Chocolate, a pleasure food, a moment of emotion
Tasting chocolate is a moment of pure greed that provides an intense pleasure, a feeling of happiness.
As you have probably already noticed, or even tested yourself, chocolate is a very special food; a food that even if consumed in small doses, immediately affects morale. And makes us see, whether we are young or old, men or women, life in pink…
Chocolate, a wealth of benefits!
Chocolate is far from having revealed all its secrets to us, even if we already know that it contains more than 800 different substances with more beneficial effects than each other.
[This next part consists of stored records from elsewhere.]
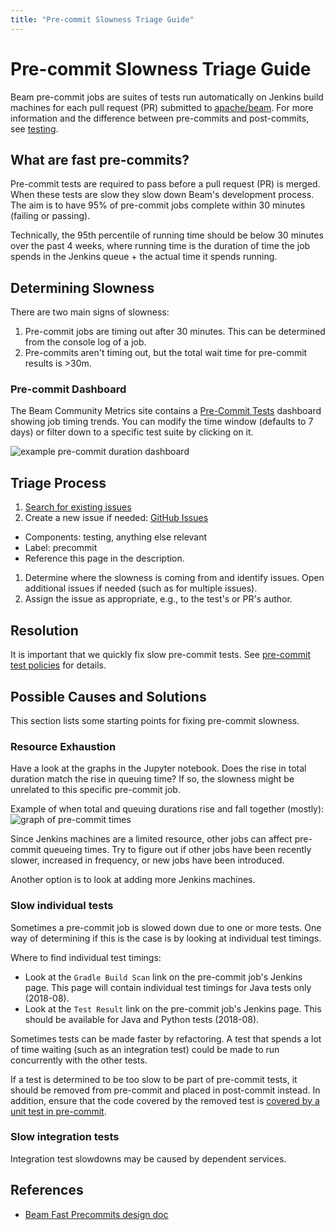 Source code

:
 ```yaml
---
title: "Pre-commit Slowness Triage Guide"
---
```

<!--
Licensed under the Apache License, Version 2.0 (the "License");
you may not use this file except in compliance with the License.
You may obtain a copy of the License at

http://www.apache.org/licenses/LICENSE-2.0

Unless required by applicable law or agreed to in writing, software
distributed under the License is distributed on an "AS IS" BASIS,
WITHOUT WARRANTIES OR CONDITIONS OF ANY KIND, either express or implied.
See the License for the specific language governing permissions and
limitations under the License.
-->

# Pre-commit Slowness Triage Guide

Beam pre-commit jobs are suites of tests run automatically on Jenkins build
machines for each pull request (PR) submitted to
[apache/beam](https://github.com/apache/beam). For more information and the
difference between pre-commits and post-commits, see
[testing](https://cwiki.apache.org/confluence/display/BEAM/Contribution+Testing+Guide).

## What are fast pre-commits?

Pre-commit tests are required to pass before a pull request (PR) is merged.
When these tests are slow they slow down Beam's development process.
The aim is to have 95% of pre-commit jobs complete within 30 minutes
(failing or passing).

Technically, the 95th percentile of running time should be below 30 minutes over
the past 4 weeks, where running time is the duration of time the job spends in
the Jenkins queue + the actual time it spends running.

## Determining Slowness

There are two main signs of slowness:

1. Pre-commit jobs are timing out after 30 minutes. This can be determined from
   the console log of a job.
1. Pre-commits aren't timing out, but the total wait time for pre-commit results
   is >30m.

### Pre-commit Dashboard

The Beam Community Metrics site contains a [Pre-Commit
Tests](http://metrics.beam.apache.org/d/_TNndF2iz/pre-commit-tests) dashboard showing
job timing trends. You can modify the time window (defaults to 7 days) or filter
down to a specific test suite by clicking on it.

![example pre-commit duration dashboard](/images/precommit_dashboard.png)

## Triage Process

1. [Search for existing
   issues](https://github.com/apache/beam/issues)
1. Create a new issue if needed: [GitHub Issues](https://github.com/apache/beam/issues/new/choose)
  - Components: testing, anything else relevant
  - Label: precommit
  - Reference this page in the description.
1. Determine where the slowness is coming from and identify issues. Open
   additional issues if needed (such as for multiple issues).
1. Assign the issue as appropriate, e.g., to the test's or PR's author.

## Resolution

It is important that we quickly fix slow pre-commit tests. See [pre-commit test
policies](/contribute/precommit-policies/) for details.

## Possible Causes and Solutions

This section lists some starting points for fixing pre-commit slowness.

### Resource Exhaustion

Have a look at the graphs in the Jupyter notebook. Does the rise in total
duration match the rise in queuing time? If so, the slowness might be unrelated
to this specific pre-commit job.

Example of when total and queuing durations rise and fall together (mostly):
![graph of pre-commit times](/images/precommit_graph_queuing_time.png)

Since Jenkins machines are a limited resource, other jobs can
affect pre-commit queueing times. Try to figure out if other jobs have been
recently slower, increased in frequency, or new jobs have been introduced.

Another option is to look at adding more Jenkins machines.

### Slow individual tests

Sometimes a pre-commit job is slowed down due to one or more tests. One way of
determining if this is the case is by looking at individual test timings.

Where to find individual test timings:

- Look at the `Gradle Build Scan` link on the pre-commit job's Jenkins page.
  This page will contain individual test timings for Java tests only (2018-08).
- Look at the `Test Result` link on the pre-commit job's Jenkins page. This
  should be available for Java and Python tests (2018-08).

Sometimes tests can be made faster by refactoring. A test that spends a lot of
time waiting (such as an integration test) could be made to run concurrently with
the other tests.

If a test is determined to be too slow to be part of pre-commit tests, it should
be removed from pre-commit and placed in post-commit instead. In addition,
ensure that the code covered by the removed test is [covered by a unit test in
pre-commit](/contribute/postcommits-policies-details/#precommit_for_postcommit).

### Slow integration tests

Integration test slowdowns may be caused by dependent services.

## References

- [Beam Fast Precommits design doc](https://docs.google.com/document/d/1udtvggmS2LTMmdwjEtZCcUQy6aQAiYTI3OrTP8CLfJM/edit?usp=sharing)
Let’s discover together some of the health benefits of Chocolats:
Lowers blood pressure
A study of 15 healthy people showed that the higher the concentration of flavanols, the greater the effect of cocoa on reducing blood pressure. Those who consumed dark chocolate, which has a high concentration of flavonols, had a much more significant result than those who had consumed white chocolate.
Prevents heart disease
Flavonoids in cocoa reduce blood clotting (platelet activity), thus preventing the formation of clots in the blood vessels.
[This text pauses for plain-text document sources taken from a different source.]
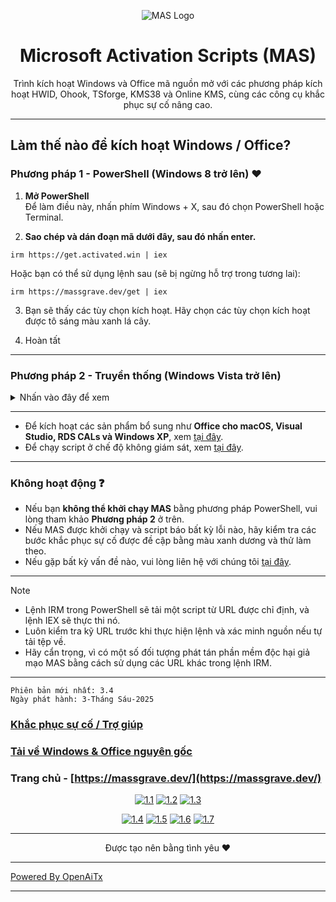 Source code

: <p align="center"><img src="https://massgrave.dev/img/logo_small.png" alt="MAS Logo"></p>

<h1 align="center">Microsoft  Activation  Scripts (MAS)</h1>

<p align="center">Trình kích hoạt Windows và Office mã nguồn mở với các phương pháp kích hoạt HWID, Ohook, TSforge, KMS38 và Online KMS, cùng các công cụ khắc phục sự cố nâng cao.</p>

<hr>
  
## Làm thế nào để kích hoạt Windows / Office?

### Phương pháp 1 - PowerShell (Windows 8 trở lên) ❤️

1.   **Mở PowerShell**  
	Để làm điều này, nhấn phím Windows + X, sau đó chọn PowerShell hoặc Terminal.

2.   **Sao chép và dán đoạn mã dưới đây, sau đó nhấn enter.**  
```
irm https://get.activated.win | iex
```
Hoặc bạn có thể sử dụng lệnh sau (sẽ bị ngừng hỗ trợ trong tương lai):  
```
irm https://massgrave.dev/get | iex
```

3.   Bạn sẽ thấy các tùy chọn kích hoạt. Hãy chọn các tùy chọn kích hoạt được tô sáng màu xanh lá cây.

4.   Hoàn tất

---

### Phương pháp 2 - Truyền thống (Windows Vista trở lên)

<details>
  <summary>Nhấn vào đây để xem</summary>
  
1.   Tải tệp về bằng một trong các liên kết dưới đây:  
`https://github.com/massgravel/Microsoft-Activation-Scripts/archive/refs/heads/master.zip`  
hoặc  
`https://git.activated.win/massgrave/Microsoft-Activation-Scripts/archive/master.zip`
2.   Nhấp chuột phải vào tệp zip vừa tải về và giải nén nó.
3.   Trong thư mục đã giải nén, tìm thư mục có tên `All-In-One-Version`.
4.   Chạy tệp có tên `MAS_AIO.cmd`.
5.   Bạn sẽ thấy các tùy chọn kích hoạt. Thực hiện theo hướng dẫn trên màn hình.
6.   Hoàn tất.

</details>

---

- Để kích hoạt các sản phẩm bổ sung như **Office cho macOS, Visual Studio, RDS CALs và Windows XP**, xem [tại đây](https://massgrave.dev/unsupported_products_activation).
- Để chạy script ở chế độ không giám sát, xem [tại đây](https://massgrave.dev/command_line_switches).

---

### Không hoạt động ❓

- Nếu bạn **không thể khởi chạy MAS** bằng phương pháp PowerShell, vui lòng tham khảo **Phương pháp 2** ở trên.
- Nếu MAS được khởi chạy và script báo bất kỳ lỗi nào, hãy kiểm tra các bước khắc phục sự cố được đề cập bằng màu xanh dương và thử làm theo.
- Nếu gặp bất kỳ vấn đề nào, vui lòng liên hệ với chúng tôi [tại đây](https://massgrave.dev/troubleshoot).

---

> [!NOTE]
>
> - Lệnh IRM trong PowerShell sẽ tải một script từ URL được chỉ định, và lệnh IEX sẽ thực thi nó.
> - Luôn kiểm tra kỹ URL trước khi thực hiện lệnh và xác minh nguồn nếu tự tải tệp về.
> - Hãy cẩn trọng, vì có một số đối tượng phát tán phần mềm độc hại giả mạo MAS bằng cách sử dụng các URL khác trong lệnh IRM.

---

```
Phiên bản mới nhất: 3.4
Ngày phát hành: 3-Tháng Sáu-2025
```

### [Khắc phục sự cố / Trợ giúp](https://massgrave.dev/troubleshoot)
### [Tải về Windows & Office nguyên gốc](https://massgrave.dev/genuine-installation-media)
### Trang chủ - [https://massgrave.dev/](https://massgrave.dev/)

<div align="center">
  
[![1.1]][1]
[![1.2]][2]
[![1.3]][3]

</div>

<div align="center">
  
[![1.4]][4]
[![1.5]][5]
[![1.6]][6]
[![1.7]][7]

</div>

[1.1]: https://massgrave.dev/img/logo_github.png (GitHub)
[1.2]: https://massgrave.dev/img/logo_azuredevops.png (AzureDevOps)
[1.3]: https://massgrave.dev/img/logo_gitea.png (Git tự host)

[1.4]: https://massgrave.dev/img/logo_discord.png (Trò chuyện với chúng tôi mà không cần đăng ký)
[1.5]: https://massgrave.dev/img/logo_reddit.png (Reddit)
[1.6]: https://massgrave.dev/img/logo_bluesky.png (Bluesky)
[1.7]: https://massgrave.dev/img/logo_x.png (Twitter)

[1]: https://github.com/massgravel/Microsoft-Activation-Scripts
[2]: https://dev.azure.com/massgrave/_git/Microsoft-Activation-Scripts
[3]: https://git.activated.win/massgrave/Microsoft-Activation-Scripts
[4]: https://discord.gg/j2yFsV5ZVC
[5]: https://www.reddit.com/r/MAS_Activator
[6]: https://bsky.app/profile/massgrave.dev
[7]: https://twitter.com/massgravel

---

<p align="center">Được tạo nên bằng tình yêu ❤️</p>

---

[Powered By OpenAiTx](https://github.com/OpenAiTx/OpenAiTx)

---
A meta-analysis also suggested that cocoa consumption could reduce the risk of high blood pressure and heart disease.
The cocoa shell is rich in dietary fiber, which helps the colon to stay healthy.
A study of 48 constipated children found that cocoa, particularly cocoa pod, reduces constipation. Those who received this cocoa supplement reported having more frequent bowel movements and fewer hard bowel movements than those who received placebo.
Reduces bad cholesterol
One study of 48 people at risk for heart disease and another study of 25 people with normal or slightly high cholesterol showed that regular consumption of cocoa powder decreased LDL (bad cholesterol) and increased HDL (good cholesterol).
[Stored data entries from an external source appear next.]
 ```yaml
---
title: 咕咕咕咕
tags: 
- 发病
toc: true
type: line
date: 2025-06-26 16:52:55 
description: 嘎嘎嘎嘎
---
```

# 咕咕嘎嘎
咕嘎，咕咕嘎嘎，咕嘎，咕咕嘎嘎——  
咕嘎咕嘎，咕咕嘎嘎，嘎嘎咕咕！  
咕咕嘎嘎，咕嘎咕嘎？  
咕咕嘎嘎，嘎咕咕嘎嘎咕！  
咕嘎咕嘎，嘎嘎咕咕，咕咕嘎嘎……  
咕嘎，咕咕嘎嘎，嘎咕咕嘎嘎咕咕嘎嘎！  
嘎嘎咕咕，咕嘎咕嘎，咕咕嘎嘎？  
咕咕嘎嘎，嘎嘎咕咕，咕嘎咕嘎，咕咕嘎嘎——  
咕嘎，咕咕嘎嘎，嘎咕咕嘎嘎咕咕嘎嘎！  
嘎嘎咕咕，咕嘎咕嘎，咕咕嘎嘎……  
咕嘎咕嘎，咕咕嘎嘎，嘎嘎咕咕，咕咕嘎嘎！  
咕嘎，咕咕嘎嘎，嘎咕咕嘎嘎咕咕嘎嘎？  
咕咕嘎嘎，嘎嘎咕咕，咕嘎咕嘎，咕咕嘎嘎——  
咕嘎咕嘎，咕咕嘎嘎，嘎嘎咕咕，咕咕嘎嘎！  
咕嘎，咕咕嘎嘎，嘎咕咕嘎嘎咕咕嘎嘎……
Potential decrease in obesity
One study showed that rats that ate cocoa had less visceral fat. This may be related to the ability of cocoa to reduce fat production.
Protects the skin
The antioxidant properties of cocoa flavonols play an important role in skin health.
A study of 24 healthy women who consumed large quantities of cocoa flavanols concluded that cocoa flavanols offer protection against UV rays, improve blood circulation and contribute to a good hydration of the skin that is softer and less scaly.
Another study of 11 smokers showed that the consumption of flavanols can have a beneficial effect on the skin damage caused by tobacco.
Dark chocolate is the richest chocolate in cocoa, but the more chocolate is rich in cocoa, the more beneficial it is because it is precisely the cocoa bean that has magical virtues that give chocolate its specificity.
– Cocoa beans boost our endorphins, the hormones known as happiness. It also contains a moderate dose of caffeine and theobromine, both slightly exciting that gives us extra tone.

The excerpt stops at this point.